── DATA

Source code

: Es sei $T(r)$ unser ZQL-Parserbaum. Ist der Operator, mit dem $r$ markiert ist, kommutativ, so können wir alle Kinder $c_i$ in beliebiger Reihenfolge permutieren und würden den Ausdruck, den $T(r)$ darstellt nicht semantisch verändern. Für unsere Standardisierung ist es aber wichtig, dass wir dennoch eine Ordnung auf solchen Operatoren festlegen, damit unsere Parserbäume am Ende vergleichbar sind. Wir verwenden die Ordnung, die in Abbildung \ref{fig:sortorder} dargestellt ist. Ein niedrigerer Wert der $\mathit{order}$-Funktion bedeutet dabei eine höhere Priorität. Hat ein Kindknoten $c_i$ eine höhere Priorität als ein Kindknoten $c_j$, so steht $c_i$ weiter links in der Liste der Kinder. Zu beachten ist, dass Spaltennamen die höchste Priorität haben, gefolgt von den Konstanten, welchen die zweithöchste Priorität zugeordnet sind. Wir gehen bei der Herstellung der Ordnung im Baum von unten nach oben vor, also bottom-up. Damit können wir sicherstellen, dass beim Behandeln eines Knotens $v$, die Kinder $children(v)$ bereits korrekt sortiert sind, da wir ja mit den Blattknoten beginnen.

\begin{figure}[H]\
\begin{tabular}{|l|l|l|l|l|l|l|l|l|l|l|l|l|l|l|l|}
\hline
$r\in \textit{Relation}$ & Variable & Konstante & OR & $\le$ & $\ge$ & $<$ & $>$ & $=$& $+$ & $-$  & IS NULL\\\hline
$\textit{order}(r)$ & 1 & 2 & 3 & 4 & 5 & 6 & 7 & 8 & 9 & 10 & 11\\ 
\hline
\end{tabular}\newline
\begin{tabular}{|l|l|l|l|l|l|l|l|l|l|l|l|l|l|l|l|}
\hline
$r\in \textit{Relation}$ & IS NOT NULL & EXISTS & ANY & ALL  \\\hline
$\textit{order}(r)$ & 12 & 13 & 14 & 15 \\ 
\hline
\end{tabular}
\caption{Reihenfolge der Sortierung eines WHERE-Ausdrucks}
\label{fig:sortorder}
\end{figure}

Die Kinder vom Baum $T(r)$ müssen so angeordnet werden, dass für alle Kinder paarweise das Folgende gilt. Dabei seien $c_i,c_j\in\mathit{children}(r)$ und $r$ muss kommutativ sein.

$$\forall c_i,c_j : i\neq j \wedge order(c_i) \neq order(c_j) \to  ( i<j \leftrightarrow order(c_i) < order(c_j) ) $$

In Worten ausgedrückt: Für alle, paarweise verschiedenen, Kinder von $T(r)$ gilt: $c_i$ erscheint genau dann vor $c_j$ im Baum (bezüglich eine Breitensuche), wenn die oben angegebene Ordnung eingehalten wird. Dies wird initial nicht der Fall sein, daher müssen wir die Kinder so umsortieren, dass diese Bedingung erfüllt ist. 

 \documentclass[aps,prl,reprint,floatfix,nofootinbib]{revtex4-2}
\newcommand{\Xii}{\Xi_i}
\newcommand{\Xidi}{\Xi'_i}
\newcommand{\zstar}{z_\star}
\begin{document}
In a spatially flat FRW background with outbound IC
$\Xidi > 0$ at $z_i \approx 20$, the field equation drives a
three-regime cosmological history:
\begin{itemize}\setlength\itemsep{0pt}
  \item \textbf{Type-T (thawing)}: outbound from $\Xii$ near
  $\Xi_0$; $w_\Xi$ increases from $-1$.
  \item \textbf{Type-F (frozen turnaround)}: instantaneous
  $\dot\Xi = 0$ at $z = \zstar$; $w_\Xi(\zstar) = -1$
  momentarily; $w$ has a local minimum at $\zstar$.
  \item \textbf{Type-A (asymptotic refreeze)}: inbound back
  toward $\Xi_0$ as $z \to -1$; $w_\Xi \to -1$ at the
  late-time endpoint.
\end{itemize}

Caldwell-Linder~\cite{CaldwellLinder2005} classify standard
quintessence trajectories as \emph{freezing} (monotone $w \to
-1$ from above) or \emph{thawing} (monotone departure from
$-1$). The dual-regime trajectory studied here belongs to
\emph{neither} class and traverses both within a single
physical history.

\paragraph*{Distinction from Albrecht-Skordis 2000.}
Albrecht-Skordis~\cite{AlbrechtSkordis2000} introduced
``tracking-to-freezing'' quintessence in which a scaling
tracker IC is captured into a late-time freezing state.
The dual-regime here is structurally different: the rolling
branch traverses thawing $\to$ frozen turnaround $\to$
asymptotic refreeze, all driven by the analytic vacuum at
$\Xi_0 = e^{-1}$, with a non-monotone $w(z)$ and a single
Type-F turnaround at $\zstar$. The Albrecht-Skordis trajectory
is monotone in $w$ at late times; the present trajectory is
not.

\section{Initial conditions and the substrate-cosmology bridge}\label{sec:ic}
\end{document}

────

**WHAT NEEDS TO BE DONE:** Retype every entry word for word.

**WRITTEN SOLUTION:**
Source code

: Es sei $T(r)$ unser ZQL-Parserbaum. Ist der Operator, mit dem $r$ markiert ist, kommutativ, so können wir alle Kinder $c_i$ in beliebiger Reihenfolge permutieren und würden den Ausdruck, den $T(r)$ darstellt nicht semantisch verändern. Für unsere Standardisierung ist es aber wichtig, dass wir dennoch eine Ordnung auf solchen Operatoren festlegen, damit unsere Parserbäume am Ende vergleichbar sind. Wir verwenden die Ordnung, die in Abbildung \ref{fig:sortorder} dargestellt ist. Ein niedrigerer Wert der $\mathit{order}$-Funktion bedeutet dabei eine höhere Priorität. Hat ein Kindknoten $c_i$ eine höhere Priorität als ein Kindknoten $c_j$, so steht $c_i$ weiter links in der Liste der Kinder. Zu beachten ist, dass Spaltennamen die höchste Priorität haben, gefolgt von den Konstanten, welchen die zweithöchste Priorität zugeordnet sind. Wir gehen bei der Herstellung der Ordnung im Baum von unten nach oben vor, also bottom-up. Damit können wir sicherstellen, dass beim Behandeln eines Knotens $v$, die Kinder $children(v)$ bereits korrekt sortiert sind, da wir ja mit den Blattknoten beginnen.

\begin{figure}[H]\
\begin{tabular}{|l|l|l|l|l|l|l|l|l|l|l|l|l|l|l|l|}
\hline
$r\in \textit{Relation}$ & Variable & Konstante & OR & $\le$ & $\ge$ & $<$ & $>$ & $=$& $+$ & $-$  & IS NULL\\\hline
$\textit{order}(r)$ & 1 & 2 & 3 & 4 & 5 & 6 & 7 & 8 & 9 & 10 & 11\\ 
\hline
\end{tabular}\newline
\begin{tabular}{|l|l|l|l|l|l|l|l|l|l|l|l|l|l|l|l|}
\hline
$r\in \textit{Relation}$ & IS NOT NULL & EXISTS & ANY & ALL  \\\hline
$\textit{order}(r)$ & 12 & 13 & 14 & 15 \\ 
\hline
\end{tabular}
\caption{Reihenfolge der Sortierung eines WHERE-Ausdrucks}
\label{fig:sortorder}
\end{figure}

Die Kinder vom Baum $T(r)$ müssen so angeordnet werden, dass für alle Kinder paarweise das Folgende gilt. Dabei seien $c_i,c_j\in\mathit{children}(r)$ und $r$ muss kommutativ sein.

$$\forall c_i,c_j : i\neq j \wedge order(c_i) \neq order(c_j) \to  ( i<j \leftrightarrow order(c_i) < order(c_j) ) $$

In Worten ausgedrückt: Für alle, paarweise verschiedenen, Kinder von $T(r)$ gilt: $c_i$ erscheint genau dann vor $c_j$ im Baum (bezüglich eine Breitensuche), wenn die oben angegebene Ordnung eingehalten wird. Dies wird initial nicht der Fall sein, daher müssen wir die Kinder so umsortieren, dass diese Bedingung erfüllt ist. 

 \documentclass[aps,prl,reprint,floatfix,nofootinbib]{revtex4-2}
\newcommand{\Xii}{\Xi_i}
\newcommand{\Xidi}{\Xi'_i}
\newcommand{\zstar}{z_\star}
\begin{document}
In a spatially flat FRW background with outbound IC
$\Xidi > 0$ at $z_i \approx 20$, the field equation drives a
three-regime cosmological history:
\begin{itemize}\setlength\itemsep{0pt}
  \item \textbf{Type-T (thawing)}: outbound from $\Xii$ near
  $\Xi_0$; $w_\Xi$ increases from $-1$.
  \item \textbf{Type-F (frozen turnaround)}: instantaneous
  $\dot\Xi = 0$ at $z = \zstar$; $w_\Xi(\zstar) = -1$
  momentarily; $w$ has a local minimum at $\zstar$.
  \item \textbf{Type-A (asymptotic refreeze)}: inbound back
  toward $\Xi_0$ as $z \to -1$; $w_\Xi \to -1$ at the
  late-time endpoint.
\end{itemize}

Caldwell-Linder~\cite{CaldwellLinder2005} classify standard
quintessence trajectories as \emph{freezing} (monotone $w \to
-1$ from above) or \emph{thawing} (monotone departure from
$-1$). The dual-regime trajectory studied here belongs to
\emph{neither} class and traverses both within a single
physical history.

\paragraph*{Distinction from Albrecht-Skordis 2000.}
Albrecht-Skordis~\cite{AlbrechtSkordis2000} introduced
``tracking-to-freezing'' quintessence in which a scaling
tracker IC is captured into a late-time freezing state.
The dual-regime here is structurally different: the rolling
branch traverses thawing $\to$ frozen turnaround $\to$
asymptotic refreeze, all driven by the analytic vacuum at
$\Xi_0 = e^{-1}$, with a non-monotone $w(z)$ and a single
Type-F turnaround at $\zstar$. The Albrecht-Skordis trajectory
is monotone in $w$ at late times; the present trajectory is
not.

\section{Initial conditions and the substrate-cosmology bridge}\label{sec:ic}
\end{document}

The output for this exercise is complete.